* [Task item] Only certain lines below are wanted: those starting at the line containing "# Leitura adicional" and ending at the line containing "of SQL concepts.", both included, each retyped exactly.

* [Provided data]
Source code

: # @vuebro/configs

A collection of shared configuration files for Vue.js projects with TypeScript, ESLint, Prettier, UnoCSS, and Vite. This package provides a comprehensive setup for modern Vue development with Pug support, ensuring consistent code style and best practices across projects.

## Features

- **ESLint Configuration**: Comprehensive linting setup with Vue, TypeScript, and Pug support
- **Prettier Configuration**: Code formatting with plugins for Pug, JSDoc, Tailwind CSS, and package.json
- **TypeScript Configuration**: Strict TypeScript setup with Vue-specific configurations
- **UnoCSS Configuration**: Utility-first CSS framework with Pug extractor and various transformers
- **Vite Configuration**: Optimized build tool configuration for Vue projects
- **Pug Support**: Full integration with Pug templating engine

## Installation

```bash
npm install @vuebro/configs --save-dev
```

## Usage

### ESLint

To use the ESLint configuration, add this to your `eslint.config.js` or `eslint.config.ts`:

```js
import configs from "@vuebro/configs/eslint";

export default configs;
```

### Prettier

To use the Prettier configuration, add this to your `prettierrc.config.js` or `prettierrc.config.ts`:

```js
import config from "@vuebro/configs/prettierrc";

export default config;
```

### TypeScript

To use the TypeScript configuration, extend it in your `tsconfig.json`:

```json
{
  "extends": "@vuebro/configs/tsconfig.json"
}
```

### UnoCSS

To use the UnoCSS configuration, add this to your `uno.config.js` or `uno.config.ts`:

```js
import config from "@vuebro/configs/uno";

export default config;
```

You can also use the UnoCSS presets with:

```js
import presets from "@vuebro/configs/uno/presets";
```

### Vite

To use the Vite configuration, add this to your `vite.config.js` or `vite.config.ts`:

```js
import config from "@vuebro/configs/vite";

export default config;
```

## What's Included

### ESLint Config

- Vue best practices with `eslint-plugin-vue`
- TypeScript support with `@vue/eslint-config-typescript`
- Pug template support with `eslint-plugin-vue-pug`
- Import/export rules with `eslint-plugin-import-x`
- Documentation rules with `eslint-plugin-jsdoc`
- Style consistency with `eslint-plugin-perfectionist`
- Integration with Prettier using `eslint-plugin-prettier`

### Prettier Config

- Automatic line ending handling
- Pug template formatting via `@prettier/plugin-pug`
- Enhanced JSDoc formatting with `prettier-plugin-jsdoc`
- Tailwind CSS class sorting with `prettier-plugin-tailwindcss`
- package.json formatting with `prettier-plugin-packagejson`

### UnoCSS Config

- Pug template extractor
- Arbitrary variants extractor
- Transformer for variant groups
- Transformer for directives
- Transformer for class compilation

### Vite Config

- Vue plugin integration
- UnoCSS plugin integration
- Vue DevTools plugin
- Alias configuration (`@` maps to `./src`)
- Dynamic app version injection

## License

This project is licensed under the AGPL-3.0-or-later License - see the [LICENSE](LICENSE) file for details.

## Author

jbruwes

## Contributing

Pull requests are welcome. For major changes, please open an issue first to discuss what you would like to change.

--

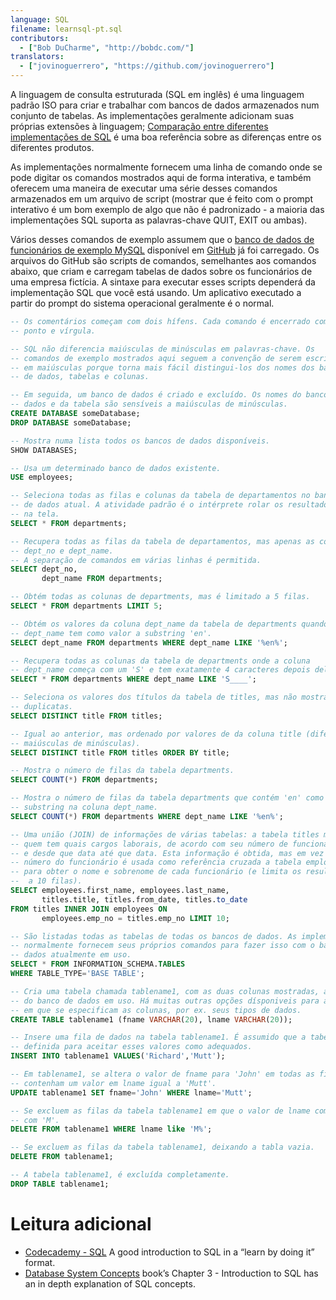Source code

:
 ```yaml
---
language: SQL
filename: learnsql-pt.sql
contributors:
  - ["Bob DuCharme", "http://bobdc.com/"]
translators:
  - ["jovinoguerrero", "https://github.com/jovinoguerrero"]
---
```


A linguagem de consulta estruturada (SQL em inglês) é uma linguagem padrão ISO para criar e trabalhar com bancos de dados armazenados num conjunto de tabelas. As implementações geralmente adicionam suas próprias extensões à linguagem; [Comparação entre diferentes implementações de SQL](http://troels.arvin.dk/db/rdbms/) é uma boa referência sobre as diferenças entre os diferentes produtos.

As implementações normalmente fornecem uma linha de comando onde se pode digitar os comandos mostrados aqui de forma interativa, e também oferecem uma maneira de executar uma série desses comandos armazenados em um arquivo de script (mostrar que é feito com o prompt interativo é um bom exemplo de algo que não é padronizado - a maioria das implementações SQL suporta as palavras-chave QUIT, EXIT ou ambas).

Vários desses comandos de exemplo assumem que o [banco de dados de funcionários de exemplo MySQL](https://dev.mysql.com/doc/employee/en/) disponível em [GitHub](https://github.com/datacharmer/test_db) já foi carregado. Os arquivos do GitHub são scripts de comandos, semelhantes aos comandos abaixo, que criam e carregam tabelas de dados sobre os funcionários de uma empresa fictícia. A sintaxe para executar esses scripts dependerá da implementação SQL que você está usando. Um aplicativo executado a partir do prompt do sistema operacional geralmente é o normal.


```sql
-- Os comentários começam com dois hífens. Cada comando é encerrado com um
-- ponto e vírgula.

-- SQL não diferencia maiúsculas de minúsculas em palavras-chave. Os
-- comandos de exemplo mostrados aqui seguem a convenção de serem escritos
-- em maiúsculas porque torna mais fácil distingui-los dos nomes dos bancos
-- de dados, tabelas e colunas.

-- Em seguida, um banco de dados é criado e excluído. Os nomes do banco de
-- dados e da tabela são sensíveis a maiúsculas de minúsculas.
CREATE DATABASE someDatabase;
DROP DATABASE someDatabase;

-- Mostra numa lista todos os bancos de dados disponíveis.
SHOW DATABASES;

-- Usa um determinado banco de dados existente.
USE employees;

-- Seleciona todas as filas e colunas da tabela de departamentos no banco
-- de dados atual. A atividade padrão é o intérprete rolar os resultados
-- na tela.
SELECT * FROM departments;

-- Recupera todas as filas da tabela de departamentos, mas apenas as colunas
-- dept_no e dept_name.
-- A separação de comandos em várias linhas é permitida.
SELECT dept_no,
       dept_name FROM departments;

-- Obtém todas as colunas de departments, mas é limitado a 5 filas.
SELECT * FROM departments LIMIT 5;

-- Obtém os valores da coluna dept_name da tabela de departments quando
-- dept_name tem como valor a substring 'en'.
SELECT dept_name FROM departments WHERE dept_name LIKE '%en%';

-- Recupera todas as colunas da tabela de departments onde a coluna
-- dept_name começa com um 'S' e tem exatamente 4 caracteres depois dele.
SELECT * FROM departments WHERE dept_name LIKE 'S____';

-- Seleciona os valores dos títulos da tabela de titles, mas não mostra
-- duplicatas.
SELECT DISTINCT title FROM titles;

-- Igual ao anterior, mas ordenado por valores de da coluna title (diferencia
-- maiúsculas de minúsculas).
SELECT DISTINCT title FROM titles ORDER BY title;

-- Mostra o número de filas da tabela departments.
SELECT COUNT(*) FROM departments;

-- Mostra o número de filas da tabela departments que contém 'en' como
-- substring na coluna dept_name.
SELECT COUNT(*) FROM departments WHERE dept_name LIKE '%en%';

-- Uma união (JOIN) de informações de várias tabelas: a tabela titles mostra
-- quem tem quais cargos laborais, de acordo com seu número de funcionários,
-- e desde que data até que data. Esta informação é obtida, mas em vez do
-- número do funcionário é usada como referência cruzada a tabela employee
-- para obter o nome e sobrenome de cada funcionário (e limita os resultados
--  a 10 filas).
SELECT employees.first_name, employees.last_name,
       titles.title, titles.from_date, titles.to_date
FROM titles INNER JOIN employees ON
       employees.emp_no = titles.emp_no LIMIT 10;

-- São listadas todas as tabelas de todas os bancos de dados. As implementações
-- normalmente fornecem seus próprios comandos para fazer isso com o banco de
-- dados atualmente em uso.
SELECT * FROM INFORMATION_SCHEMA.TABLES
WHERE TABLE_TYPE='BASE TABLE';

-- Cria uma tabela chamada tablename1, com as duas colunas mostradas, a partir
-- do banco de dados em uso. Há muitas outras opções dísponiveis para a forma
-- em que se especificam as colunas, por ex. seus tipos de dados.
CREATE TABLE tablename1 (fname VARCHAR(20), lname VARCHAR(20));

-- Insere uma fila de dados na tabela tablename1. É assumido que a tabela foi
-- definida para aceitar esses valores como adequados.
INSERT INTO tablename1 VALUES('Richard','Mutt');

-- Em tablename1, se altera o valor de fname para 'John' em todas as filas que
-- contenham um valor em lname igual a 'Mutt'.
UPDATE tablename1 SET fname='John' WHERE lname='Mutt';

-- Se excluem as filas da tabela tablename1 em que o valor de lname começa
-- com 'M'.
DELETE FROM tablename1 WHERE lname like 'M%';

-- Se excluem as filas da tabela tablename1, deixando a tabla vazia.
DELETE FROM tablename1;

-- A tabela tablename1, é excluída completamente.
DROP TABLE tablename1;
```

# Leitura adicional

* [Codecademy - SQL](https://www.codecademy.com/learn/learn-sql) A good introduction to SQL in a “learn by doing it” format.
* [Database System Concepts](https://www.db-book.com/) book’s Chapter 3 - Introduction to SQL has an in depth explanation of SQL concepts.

* [Output of the task]
# Leitura adicional

* [Codecademy - SQL](https://www.codecademy.com/learn/learn-sql) A good introduction to SQL in a “learn by doing it” format.
* [Database System Concepts](https://www.db-book.com/) book’s Chapter 3 - Introduction to SQL has an in depth explanation of SQL concepts.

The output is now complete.